Fully Dynamical General Relativistic SPH: Progress and Challenges

The method of Smoothed Particle Hydrodynamics (SPH) has a lot of appeal for simulating variety of catastrophic astrophysical scenarios, such as mergers of compact objects, tidal disruptions, etc. Conservation of angular momentum in particular is crucial in various scenarios involving stellar binaries. SPH naturally refines dense areas and avoids vacuum without need for a "density floor". With the recent detections of binary neutron star mergers GW 170817 and GW 190425 by the LIGO/Virgo collaboration, there is an increasing demand to better understand the mechanics of such mergers. Of particlar interest is the amount and composition of the neutron-rich matter ejected during the merger, as it harbors robust rapid neutron capture nucleosynthesis.
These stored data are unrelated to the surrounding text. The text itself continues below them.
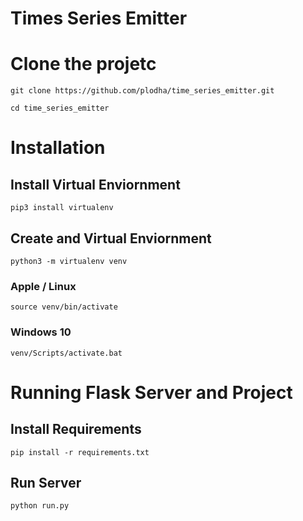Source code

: # Times Series Emitter

# Clone the projetc
`git clone https://github.com/plodha/time_series_emitter.git`

`cd time_series_emitter`

# Installation
## Install Virtual Enviornment
`pip3 install virtualenv`

## Create and Virtual Enviornment
`python3 -m virtualenv venv`

### Apple / Linux
`source venv/bin/activate`

### Windows 10
`venv/Scripts/activate.bat`

# Running Flask Server and Project

## Install Requirements
`pip install -r requirements.txt`

## Run Server
`python run.py`
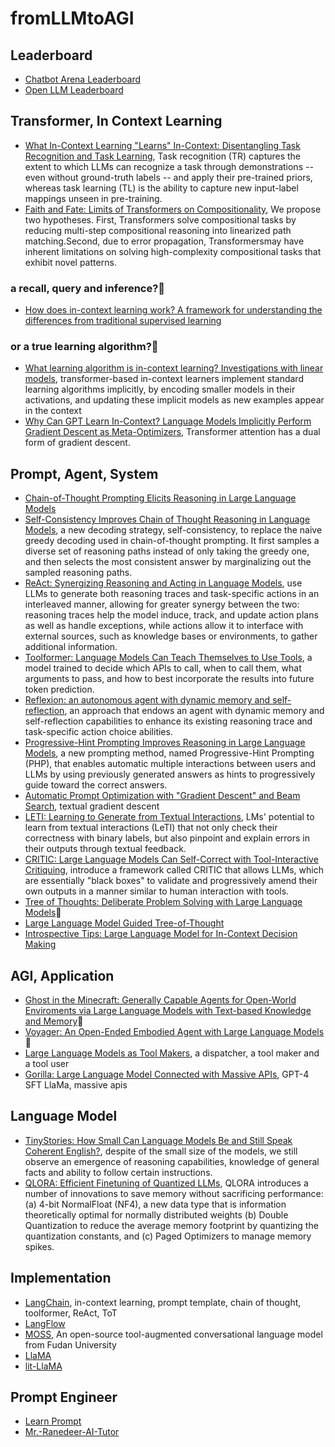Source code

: # fromLLMtoAGI
## Leaderboard
- [Chatbot Arena Leaderboard](https://lmsys.org/blog/)
- [Open LLM Leaderboard](https://huggingface.co/spaces/HuggingFaceH4/open_llm_leaderboard)
## Transformer, In Context Learning
- [What In-Context Learning "Learns" In-Context: Disentangling Task Recognition and Task Learning](https://arxiv.org/abs/2305.09731), Task recognition (TR) captures the extent to which LLMs can recognize a task through demonstrations -- even without ground-truth labels -- and apply their pre-trained priors, whereas task learning (TL) is the ability to capture new input-label mappings unseen in pre-training.
- [Faith and Fate: Limits of Transformers on Compositionality](https://arxiv.org/abs/2305.18654), We propose two hypotheses. First, Transformers solve compositional tasks by reducing multi-step compositional reasoning into linearized path matching.Second, due to error propagation, Transformersmay have inherent limitations on solving high-complexity compositional tasks that exhibit novel patterns. 
### a recall, query and inference?🚀
- [How does in-context learning work? A framework for understanding the differences from traditional supervised learning](https://ai.stanford.edu/blog/understanding-incontext/)
### or a true learning algorithm?🚀
- [What learning algorithm is in-context learning? Investigations with linear models](https://arxiv.org/abs/2211.15661), transformer-based in-context learners implement standard learning algorithms implicitly, by encoding smaller models in their activations, and updating these implicit models as new examples appear in the context
- [Why Can GPT Learn In-Context? Language Models Implicitly Perform Gradient Descent as Meta-Optimizers](https://arxiv.org/abs/2212.10559), Transformer attention has a dual form of gradient descent. 
## Prompt, Agent, System
- [Chain-of-Thought Prompting Elicits Reasoning in Large Language Models](https://arxiv.org/abs/2201.11903)
- [Self-Consistency Improves Chain of Thought Reasoning in Language Models](https://arxiv.org/abs/2203.11171), a new decoding strategy, self-consistency, to replace the naive greedy decoding used in chain-of-thought prompting. It first samples a diverse set of reasoning paths instead of only taking the greedy one, and then selects the most consistent answer by marginalizing out the sampled reasoning paths.
- [ReAct: Synergizing Reasoning and Acting in Language Models](https://arxiv.org/abs/2210.03629), use LLMs to generate both reasoning traces and task-specific actions in an interleaved manner, allowing for greater synergy between the two: reasoning traces help the model induce, track, and update action plans as well as handle exceptions, while actions allow it to interface with external sources, such as knowledge bases or environments, to gather additional information.
- [Toolformer: Language Models Can Teach Themselves to Use Tools](https://arxiv.org/abs/2302.04761), a model trained to decide which APIs to call, when to call them, what arguments to pass, and how to best incorporate the results into future token prediction.
- [Reflexion: an autonomous agent with dynamic memory and self-reflection](https://arxiv.org/abs/2303.11366), an approach that endows an agent with dynamic memory and self-reflection capabilities to enhance its existing reasoning trace and task-specific action choice abilities.
- [Progressive-Hint Prompting Improves Reasoning in Large Language Models](https://arxiv.org/abs/2304.09797), a new prompting method, named Progressive-Hint Prompting (PHP), that enables automatic multiple interactions between users and LLMs by using previously generated answers as hints to progressively guide toward the correct answers.
- [Automatic Prompt Optimization with "Gradient Descent" and Beam Search](https://arxiv.org/abs/2305.03495), textual gradient descent
- [LETI: Learning to Generate from Textual Interactions](https://arxiv.org/abs/2305.10314), LMs' potential to learn from textual interactions (LeTI) that not only check their correctness with binary labels, but also pinpoint and explain errors in their outputs through textual feedback. 
- [CRITIC: Large Language Models Can Self-Correct with Tool-Interactive Critiquing](https://arxiv.org/abs/2305.11738), introduce a framework called CRITIC that allows LLMs, which are essentially "black boxes" to validate and progressively amend their own outputs in a manner similar to human interaction with tools.
- [Tree of Thoughts: Deliberate Problem Solving with Large Language Models](https://arxiv.org/abs/2305.10601)🚀
- [Large Language Model Guided Tree-of-Thought](https://arxiv.org/abs/2305.08291)
- [Introspective Tips: Large Language Model for In-Context Decision Making](https://arxiv.org/abs/2305.11598)
## AGI, Application
- [Ghost in the Minecraft: Generally Capable Agents for Open-World Enviroments via Large Language Models with Text-based Knowledge and Memory](https://github.com/OpenGVLab/GITM)🚀
- [Voyager: An Open-Ended Embodied Agent with Large Language Models](https://arxiv.org/abs/2305.16291)🚀
- [Large Language Models as Tool Makers](https://arxiv.org/abs/2305.17126), a dispatcher, a tool maker and a tool user
- [Gorilla: Large Language Model Connected with Massive APIs](https://arxiv.org/abs/2305.15334), GPT-4 SFT LlaMa, massive apis
## Language Model
- [TinyStories: How Small Can Language Models Be and Still Speak Coherent English?](https://arxiv.org/abs/2305.07759), despite of the small size of the models, we still observe an emergence of reasoning capabilities, knowledge of general facts and ability to follow certain instructions.
- [QLORA: Efficient Finetuning of Quantized LLMs](https://arxiv.org/abs/2305.14314), QLORA introduces a number of innovations to save memory without sacrificing performance: (a) 4-bit NormalFloat (NF4), a new data type that is information theoretically optimal for normally distributed weights (b) Double Quantization to reduce the average memory footprint by quantizing the quantization constants, and (c) Paged Optimizers to manage memory spikes. 
## Implementation
- [LangChain](https://github.com/hwchase17/langchain), in-context learning, prompt template, chain of thought, toolformer, ReAct, ToT
- [LangFlow](https://github.com/logspace-ai/langflow)
- [MOSS](https://github.com/OpenLMLab/MOSS), An open-source tool-augmented conversational language model from Fudan University
- [LlaMA](https://github.com/facebookresearch/llama)
- [lit-LlaMA](https://github.com/Lightning-AI/lit-llama)
## Prompt Engineer
- [Learn Prompt](https://github.com/LearnPrompt/LearnPrompt)
- [Mr.-Ranedeer-AI-Tutor](https://github.com/JushBJJ/Mr.-Ranedeer-AI-Tutor)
Several previous works explored SPH in fixed curved geometries, or with limited relativistic approximations, and only one pioneered study with fully relativistic SPH (Rosswog & Diener 2021). Here, we present another SPH approach to fully general relativistic dynamical geometry with a new code SPaRTA (= Smoothed Particles for Relativistic Theoretical Astrophysics). It uses our own implementation of the Generalized Harmonic formulation of Einstein's equations for evolving the dynamical metric, featuring damping of constraint violations and rigorous stability proof in its first-order form. On the hydrodynamics side, SPaRTA builds upon the novel fixed-metric SPH approach of Tejeda et al. (2017), generalizing it to time-dependent curvilinear geometries. We will discuss progress and challenges in construction of the initial data for such setup using effective potentials, and present code tests.